Giving A Series Body

A future history series needs, ideally, a lot of individual short stories with one-off characters. Such stories give the series body and illuminate multiple aspects of a many-faceted future society or civilization. Robert Heinlein began this process with the ten stories collected in the Future History, Volume II, The Green Hills of Earth. None of these stories advances the historical process. They have no common characters and all are set about the year 2000 in space, on the Moon, on Earth or on Venus with references to Mars and other parts of the Solar System. At least two stories directly overlap.
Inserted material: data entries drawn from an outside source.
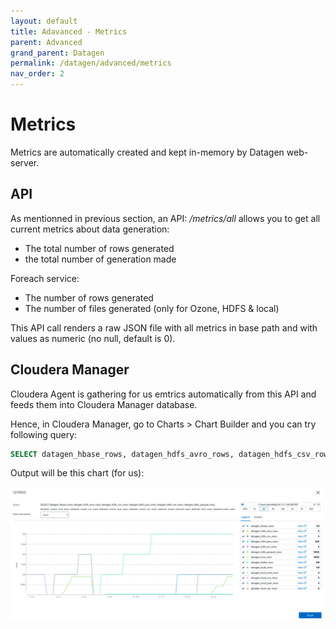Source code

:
 ```yaml
---
layout: default
title: Adavanced - Metrics
parent: Advanced
grand_parent: Datagen
permalink: /datagen/advanced/metrics
nav_order: 2
---
```


# Metrics

Metrics are automatically created and kept in-memory by Datagen web-server. 

## API

As mentionned in previous section, an API: _/metrics/all_ allows you to get all current metrics about data generation:

- The total number of rows generated
- the total number of generation made

Foreach service:
- The number of rows generated
- The number of files generated (only for Ozone, HDFS & local)

This API call renders a raw JSON file with all metrics in base path and with values as numeric (no null, default is 0).

## Cloudera Manager

Cloudera Agent is gathering for us emtrics automatically from this API and feeds them into Cloudera Manager database.

Hence, in Cloudera Manager, go to Charts > Chart Builder and you can try following query:

```sql
SELECT datagen_hbase_rows, datagen_hdfs_avro_rows, datagen_hdfs_csv_rows, datagen_hdfs_json_rows, datagen_hdfs_orc_rows, datagen_hdfs_parquet_rows, datagen_ozone_avro_rows, datagen_ozone_csv_rows, datagen_ozone_json_rows, datagen_ozone_orc_rows, datagen_ozone_parquet_rows, datagen_hive_rows, datagen_kudu_rows, datagen_kafka_rows, datagen_solr_rows, datagen_local_avro_rows, datagen_local_csv_rows, datagen_local_json_rows, datagen_local_orc_rows, datagen_local_parquet_rows
```

Output will be this chart (for us):

<img src="images/all_rows_metrics.png" width="500">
Harriman, "The Man Who Sold The Moon," is alive and is mentioned but does not appear just as a character in Poul Anderson's "A Little Knowledge" has seen Nicholas van Rijn on their equivalent of television.

Anderson's Technic History incorporates two major character-driven series but is also well provided with such body-giving short stories:

"The Saturn Game"
"Wings of Victory"
"The Problem of Pain"
"How To Be Ethnic In One Easy Lesson," about James Ching
"The Season of Forgiveness"
"A Little Knowledge"
"Lodestar," insofar as it focuses on Coya rather than on the familiar characters
"Wingless"
"Rescue on Avalon"

The Polesotechnic League sub-series, together with its antecedents and aftermath, would have been much poorer without the cumulative impact of these additional stories.

1 comment:

Sean M. Brooks said...

Kaor, Paul!

I have absolutely no doubt Old Nick dominated that futuristic TV program!

The second half of Anderson's Technic series, mostly set in the Imperial era, has a few stories giving extra "body" to it: "Outpost of Empire," THE DAY OF THEIR RETURN, and THE DAY OF THEIR RETURN (because we only see Flandry's daughter, Diana, and her friends in that story).